Long-chain n-3 polyunsaturated fatty acids (PUFAs), which are found only in fish oils, protect against cardiovascular disease by several mechanisms, including an anti-inflammatory effect that is thought to stabilize atherosclerotic plaques. In contrast, the n-6 PUFAs found in vegetable oils could produce inflammation and increase plaque instability. Thies and colleagues measured the effects of sunflower and fish oils on carotid plaque stability in patients scheduled for carotid endarterectomy at an English hospital.
All patients who agreed to participate were randomly assigned to one of three groups, and fasting blood samples were drawn for lipid studies. Sixty-one patients took fish oil, 59 took sunflower oil, and 68 took a control blend of 80:20 palm and soybean oils. Patients maintained their usual diet, monitored their eating with a food diary, and took two capsules of oil with each meal, for a total of six capsules (1.4 g of long-chain PUFAs or control oil) per day. Capsule counts and changes in blood lipid levels indicated 85 to 90 percent adherence to study protocols. Patients underwent carotid endarterectomy between seven and 190 days after randomization. A second blood sample was obtained on the morning of surgery, and the excised plaques were analyzed for fatty-acid composition.
The three groups of patients were comparable on entry to the study. The mean age was about 70 years, and the median carotid stenosis was 80 to 95 percent.
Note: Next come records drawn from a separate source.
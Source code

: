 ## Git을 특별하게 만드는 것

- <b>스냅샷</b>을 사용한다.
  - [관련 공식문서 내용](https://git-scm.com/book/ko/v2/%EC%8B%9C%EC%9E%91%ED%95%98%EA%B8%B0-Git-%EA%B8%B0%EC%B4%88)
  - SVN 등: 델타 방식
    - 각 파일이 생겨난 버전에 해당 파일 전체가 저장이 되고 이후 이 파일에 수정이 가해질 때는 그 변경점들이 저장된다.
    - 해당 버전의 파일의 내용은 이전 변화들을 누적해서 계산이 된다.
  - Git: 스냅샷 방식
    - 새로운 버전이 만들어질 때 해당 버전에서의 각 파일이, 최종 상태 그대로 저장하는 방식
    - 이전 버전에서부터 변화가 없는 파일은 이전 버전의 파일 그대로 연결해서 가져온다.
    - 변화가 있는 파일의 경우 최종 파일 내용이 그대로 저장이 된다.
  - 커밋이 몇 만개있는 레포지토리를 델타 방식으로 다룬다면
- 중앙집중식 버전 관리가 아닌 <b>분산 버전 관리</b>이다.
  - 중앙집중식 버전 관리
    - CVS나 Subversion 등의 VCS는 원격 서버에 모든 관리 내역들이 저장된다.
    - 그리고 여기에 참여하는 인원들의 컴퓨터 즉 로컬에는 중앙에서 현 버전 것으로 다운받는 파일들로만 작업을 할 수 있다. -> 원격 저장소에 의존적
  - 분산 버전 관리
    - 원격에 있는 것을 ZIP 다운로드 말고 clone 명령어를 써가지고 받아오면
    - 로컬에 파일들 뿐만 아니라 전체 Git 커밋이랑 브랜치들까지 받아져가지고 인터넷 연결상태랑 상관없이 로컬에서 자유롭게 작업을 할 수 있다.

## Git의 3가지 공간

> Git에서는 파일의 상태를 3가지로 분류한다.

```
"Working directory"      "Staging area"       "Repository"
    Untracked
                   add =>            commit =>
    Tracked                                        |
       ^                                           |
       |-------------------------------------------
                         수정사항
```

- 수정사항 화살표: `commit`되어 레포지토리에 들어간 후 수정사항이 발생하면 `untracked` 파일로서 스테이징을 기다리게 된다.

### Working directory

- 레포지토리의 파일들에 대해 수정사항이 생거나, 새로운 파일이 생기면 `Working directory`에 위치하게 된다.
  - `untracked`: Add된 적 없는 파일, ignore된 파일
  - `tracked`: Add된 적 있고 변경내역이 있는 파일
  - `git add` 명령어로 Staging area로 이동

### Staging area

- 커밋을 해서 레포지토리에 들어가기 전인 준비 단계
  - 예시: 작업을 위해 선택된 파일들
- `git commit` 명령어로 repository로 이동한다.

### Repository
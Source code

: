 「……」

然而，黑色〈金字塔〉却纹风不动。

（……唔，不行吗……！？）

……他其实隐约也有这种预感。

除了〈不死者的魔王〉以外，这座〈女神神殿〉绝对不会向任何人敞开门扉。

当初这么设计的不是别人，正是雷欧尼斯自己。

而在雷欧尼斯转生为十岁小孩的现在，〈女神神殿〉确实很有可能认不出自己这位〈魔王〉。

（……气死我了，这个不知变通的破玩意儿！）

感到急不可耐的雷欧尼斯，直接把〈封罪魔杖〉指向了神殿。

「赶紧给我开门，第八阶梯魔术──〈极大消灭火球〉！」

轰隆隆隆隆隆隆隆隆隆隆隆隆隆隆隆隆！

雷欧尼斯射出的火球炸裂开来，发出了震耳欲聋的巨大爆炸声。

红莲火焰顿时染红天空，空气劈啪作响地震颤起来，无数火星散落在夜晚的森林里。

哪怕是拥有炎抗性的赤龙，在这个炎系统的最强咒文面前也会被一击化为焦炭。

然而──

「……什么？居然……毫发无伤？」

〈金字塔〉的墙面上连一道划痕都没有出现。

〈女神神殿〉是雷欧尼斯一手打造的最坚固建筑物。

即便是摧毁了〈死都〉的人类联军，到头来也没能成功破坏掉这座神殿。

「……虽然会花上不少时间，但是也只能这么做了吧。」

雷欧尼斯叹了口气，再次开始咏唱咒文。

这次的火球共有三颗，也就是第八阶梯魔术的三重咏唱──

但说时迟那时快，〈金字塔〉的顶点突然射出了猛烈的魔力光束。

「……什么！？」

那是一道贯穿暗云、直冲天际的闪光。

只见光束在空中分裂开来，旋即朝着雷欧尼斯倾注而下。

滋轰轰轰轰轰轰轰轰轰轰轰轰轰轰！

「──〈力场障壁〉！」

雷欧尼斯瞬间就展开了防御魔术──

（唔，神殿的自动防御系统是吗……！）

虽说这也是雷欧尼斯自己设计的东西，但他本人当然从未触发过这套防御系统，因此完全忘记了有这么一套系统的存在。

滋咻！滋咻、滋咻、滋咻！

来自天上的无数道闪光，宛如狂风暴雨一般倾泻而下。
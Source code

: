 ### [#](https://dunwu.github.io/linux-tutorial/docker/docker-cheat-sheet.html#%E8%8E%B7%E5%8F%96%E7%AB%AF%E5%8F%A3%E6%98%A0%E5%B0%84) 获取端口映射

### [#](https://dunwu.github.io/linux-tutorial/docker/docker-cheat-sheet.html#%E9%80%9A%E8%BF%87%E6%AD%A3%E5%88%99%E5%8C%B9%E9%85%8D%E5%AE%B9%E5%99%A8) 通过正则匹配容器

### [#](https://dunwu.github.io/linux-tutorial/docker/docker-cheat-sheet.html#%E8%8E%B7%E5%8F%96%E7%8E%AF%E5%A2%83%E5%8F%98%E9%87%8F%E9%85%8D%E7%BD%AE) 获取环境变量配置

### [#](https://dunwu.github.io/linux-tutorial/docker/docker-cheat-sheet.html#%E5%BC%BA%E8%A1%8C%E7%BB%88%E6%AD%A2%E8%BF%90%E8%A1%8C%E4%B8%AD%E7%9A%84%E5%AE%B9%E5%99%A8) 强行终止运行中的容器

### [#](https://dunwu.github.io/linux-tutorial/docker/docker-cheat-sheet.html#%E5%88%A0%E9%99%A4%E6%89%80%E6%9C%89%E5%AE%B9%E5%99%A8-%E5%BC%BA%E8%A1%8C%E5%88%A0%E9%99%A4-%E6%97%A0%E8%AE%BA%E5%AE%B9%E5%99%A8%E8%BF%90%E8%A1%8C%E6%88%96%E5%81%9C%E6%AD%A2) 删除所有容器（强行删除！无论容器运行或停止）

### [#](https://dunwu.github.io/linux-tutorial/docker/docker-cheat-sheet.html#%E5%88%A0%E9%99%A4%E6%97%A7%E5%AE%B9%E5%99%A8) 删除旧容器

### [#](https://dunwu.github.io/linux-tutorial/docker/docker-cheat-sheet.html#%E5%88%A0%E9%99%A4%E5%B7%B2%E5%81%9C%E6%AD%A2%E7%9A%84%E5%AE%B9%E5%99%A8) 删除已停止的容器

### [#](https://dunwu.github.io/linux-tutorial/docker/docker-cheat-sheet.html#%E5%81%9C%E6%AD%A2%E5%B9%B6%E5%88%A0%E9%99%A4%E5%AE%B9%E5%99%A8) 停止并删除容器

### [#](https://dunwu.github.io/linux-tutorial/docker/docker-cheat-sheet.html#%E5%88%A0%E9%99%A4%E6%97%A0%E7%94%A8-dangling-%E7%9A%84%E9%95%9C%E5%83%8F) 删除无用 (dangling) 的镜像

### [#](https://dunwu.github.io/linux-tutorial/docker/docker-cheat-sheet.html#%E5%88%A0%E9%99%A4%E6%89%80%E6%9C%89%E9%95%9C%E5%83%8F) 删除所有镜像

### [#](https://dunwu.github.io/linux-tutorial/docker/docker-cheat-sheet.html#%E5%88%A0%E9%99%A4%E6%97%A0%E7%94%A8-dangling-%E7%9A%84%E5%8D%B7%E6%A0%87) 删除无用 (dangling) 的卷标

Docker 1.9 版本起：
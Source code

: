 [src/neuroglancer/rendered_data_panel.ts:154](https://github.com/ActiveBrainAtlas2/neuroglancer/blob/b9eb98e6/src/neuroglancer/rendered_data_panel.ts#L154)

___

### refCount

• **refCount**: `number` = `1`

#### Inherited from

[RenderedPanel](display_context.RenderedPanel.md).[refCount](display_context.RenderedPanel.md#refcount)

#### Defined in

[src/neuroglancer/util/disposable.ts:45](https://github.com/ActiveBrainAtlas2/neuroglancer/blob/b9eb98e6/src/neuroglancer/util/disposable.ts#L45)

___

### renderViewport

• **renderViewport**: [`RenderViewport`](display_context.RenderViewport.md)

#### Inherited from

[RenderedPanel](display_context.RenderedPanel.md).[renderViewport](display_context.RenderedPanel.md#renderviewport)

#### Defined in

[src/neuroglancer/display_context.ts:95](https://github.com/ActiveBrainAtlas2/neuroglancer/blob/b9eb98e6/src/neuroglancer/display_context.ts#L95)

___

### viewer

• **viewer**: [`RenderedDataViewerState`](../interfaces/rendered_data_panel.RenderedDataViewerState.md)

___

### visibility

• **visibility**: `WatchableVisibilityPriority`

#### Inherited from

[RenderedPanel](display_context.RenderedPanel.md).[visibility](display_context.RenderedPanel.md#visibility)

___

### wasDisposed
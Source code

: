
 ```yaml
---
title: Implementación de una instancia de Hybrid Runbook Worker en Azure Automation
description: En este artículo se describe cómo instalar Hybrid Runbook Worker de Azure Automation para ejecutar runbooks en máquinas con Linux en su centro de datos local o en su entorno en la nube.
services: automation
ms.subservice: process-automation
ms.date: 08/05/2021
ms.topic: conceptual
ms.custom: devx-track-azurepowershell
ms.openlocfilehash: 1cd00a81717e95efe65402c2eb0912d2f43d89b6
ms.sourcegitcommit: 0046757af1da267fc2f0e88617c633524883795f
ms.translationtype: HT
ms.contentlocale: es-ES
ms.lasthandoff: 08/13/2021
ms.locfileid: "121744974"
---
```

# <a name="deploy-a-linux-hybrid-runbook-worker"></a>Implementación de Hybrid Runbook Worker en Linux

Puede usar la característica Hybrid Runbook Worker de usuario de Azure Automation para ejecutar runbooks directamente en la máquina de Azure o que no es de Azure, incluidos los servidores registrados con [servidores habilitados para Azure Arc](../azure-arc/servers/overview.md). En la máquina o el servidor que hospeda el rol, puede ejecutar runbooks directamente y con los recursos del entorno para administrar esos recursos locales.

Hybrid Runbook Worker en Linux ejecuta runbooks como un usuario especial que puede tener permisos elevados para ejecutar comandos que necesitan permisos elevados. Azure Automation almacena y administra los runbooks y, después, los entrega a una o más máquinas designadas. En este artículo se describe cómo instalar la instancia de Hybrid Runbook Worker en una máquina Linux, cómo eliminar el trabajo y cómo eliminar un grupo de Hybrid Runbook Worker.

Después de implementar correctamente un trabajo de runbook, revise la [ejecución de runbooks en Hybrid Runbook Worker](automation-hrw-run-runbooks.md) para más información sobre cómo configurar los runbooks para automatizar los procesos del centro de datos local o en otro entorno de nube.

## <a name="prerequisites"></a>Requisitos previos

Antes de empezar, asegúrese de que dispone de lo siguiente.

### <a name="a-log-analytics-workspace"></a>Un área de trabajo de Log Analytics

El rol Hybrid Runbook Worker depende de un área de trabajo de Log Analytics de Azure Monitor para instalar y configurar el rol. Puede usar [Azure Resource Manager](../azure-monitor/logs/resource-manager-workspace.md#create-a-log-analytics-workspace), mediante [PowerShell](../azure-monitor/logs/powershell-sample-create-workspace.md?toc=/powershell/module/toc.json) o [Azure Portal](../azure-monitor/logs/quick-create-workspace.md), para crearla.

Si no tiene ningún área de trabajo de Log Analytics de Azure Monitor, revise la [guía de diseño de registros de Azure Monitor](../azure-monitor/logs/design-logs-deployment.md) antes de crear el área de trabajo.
Twenty-six patients withdrew from the study, mainly because surgery was performed within seven days or was not undertaken. Two patients withdrew because of symptoms they attributed to the capsules.
Plasma cholesterol levels were not affected by treatment with fish or sunflower oil. Plasma triglyceride levels were significantly lowered with fish-oil supplementation, and this benefit increased as treatment continued. The proportions of eicosapentaenoic acid (EPA) and docosahexaenoic acid (DHA) in the plasma low-density lipoprotein levels increased only in the fish-oil group. Patients in the fish-oil group also had higher proportions of EPAs in their excised carotid plaques. The proportion of EPAs in the plaques correlated with the duration of supplementation. The excised plaques showed significant differences in morphology. Plaques from patients in the fish-oil group were more likely to have thick, fibrous caps, no signs of inflammation, and fewer macrophages. Overall, patients taking fish oil had a greater proportion of type IV lesions (atheromas) and fewer type V lesions (fibrotic lesions and fibroatheromas).
The authors conclude that dietary supplementation with sunflower oil (3.6 g of linoleic acid per day) has little effect on plasma lipid levels and carotid plaque fatty-acid composition and stability. However, fish-oil supplementation lowers triglyceride concentrations and stabilizes carotid atherosclerotic plaques. Increased plaque stability could explain the beneficial effects, such as reduction in sudden death. The authors emphasize the potential benefit of fish-oil supplementation in reducing morbidity and mortality from cardiovascular and cerebrovascular disease, including myocardial infarction and stroke.
editor's note: This study adds to the impressive evidence showing benefit from fish oils in both primary and secondary prevention studies of cardiovascular disease. Should we be urging all patients to eat oily fish at least two or three times per week? Such advice must be provided with great care; frying the fish or serving it with rich sauces and French fries could make health problems worse. “Oily” fish (e.g., salmon and mackerel) are good, but “greasy” fish (i.e., battered and deep-fried) are bad.—a.d.w.